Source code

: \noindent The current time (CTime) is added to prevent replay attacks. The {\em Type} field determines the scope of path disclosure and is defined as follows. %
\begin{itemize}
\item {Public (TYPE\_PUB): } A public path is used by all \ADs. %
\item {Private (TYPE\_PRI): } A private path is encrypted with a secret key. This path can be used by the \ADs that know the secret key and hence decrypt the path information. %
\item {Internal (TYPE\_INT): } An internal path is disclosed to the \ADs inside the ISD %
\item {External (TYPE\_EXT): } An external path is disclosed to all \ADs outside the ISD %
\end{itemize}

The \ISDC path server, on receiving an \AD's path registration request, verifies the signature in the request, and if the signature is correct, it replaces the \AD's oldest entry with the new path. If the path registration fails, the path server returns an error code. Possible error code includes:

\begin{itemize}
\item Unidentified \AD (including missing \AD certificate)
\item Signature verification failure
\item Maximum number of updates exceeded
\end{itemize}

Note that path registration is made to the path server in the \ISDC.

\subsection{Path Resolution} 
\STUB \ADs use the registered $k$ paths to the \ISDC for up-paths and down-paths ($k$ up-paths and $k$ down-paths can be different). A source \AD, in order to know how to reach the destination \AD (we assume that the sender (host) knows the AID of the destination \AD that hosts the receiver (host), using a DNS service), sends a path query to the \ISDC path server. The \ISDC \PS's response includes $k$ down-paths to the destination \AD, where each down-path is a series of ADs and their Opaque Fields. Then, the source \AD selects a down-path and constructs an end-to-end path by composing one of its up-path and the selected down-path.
=====
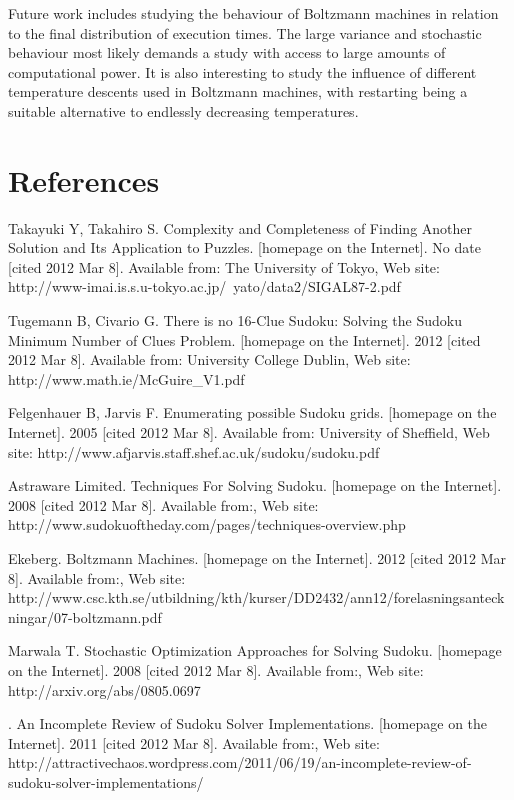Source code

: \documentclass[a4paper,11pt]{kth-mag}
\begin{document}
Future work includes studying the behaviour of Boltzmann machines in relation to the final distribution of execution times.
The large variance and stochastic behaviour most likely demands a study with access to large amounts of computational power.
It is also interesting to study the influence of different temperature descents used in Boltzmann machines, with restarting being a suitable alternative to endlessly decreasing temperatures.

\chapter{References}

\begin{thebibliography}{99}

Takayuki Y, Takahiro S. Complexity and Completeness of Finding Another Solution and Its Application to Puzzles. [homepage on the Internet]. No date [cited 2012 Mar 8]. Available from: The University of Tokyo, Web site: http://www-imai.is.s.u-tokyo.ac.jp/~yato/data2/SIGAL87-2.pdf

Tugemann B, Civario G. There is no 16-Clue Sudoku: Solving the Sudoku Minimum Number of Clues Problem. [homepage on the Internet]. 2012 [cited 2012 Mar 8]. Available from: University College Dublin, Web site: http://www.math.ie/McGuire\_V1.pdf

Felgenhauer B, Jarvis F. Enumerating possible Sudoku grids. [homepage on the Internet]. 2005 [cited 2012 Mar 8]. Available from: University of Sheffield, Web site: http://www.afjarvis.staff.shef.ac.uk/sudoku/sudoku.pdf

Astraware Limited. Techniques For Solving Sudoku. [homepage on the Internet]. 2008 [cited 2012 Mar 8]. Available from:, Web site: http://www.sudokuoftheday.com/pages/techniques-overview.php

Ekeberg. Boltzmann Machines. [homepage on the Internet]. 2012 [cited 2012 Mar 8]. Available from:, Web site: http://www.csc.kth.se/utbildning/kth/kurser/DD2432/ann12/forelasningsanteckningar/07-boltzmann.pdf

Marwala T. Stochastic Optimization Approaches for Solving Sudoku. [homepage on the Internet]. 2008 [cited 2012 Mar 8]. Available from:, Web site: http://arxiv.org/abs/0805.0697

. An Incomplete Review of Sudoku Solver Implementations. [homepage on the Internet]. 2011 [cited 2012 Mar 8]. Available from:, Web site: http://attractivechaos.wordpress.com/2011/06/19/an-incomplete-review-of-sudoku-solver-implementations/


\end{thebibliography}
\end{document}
=====
> _TASK ITEM_:
Of the entries listed above, reproduce only the lines starting at the line containing "The \ISDC path server, on" and ending at the line containing "of updates exceeded". Include both, exactly as they stand.

> _FINAL ANSWER_:
The \ISDC path server, on receiving an \AD's path registration request, verifies the signature in the request, and if the signature is correct, it replaces the \AD's oldest entry with the new path. If the path registration fails, the path server returns an error code. Possible error code includes:

\begin{itemize}
\item Unidentified \AD (including missing \AD certificate)
\item Signature verification failure
\item Maximum number of updates exceeded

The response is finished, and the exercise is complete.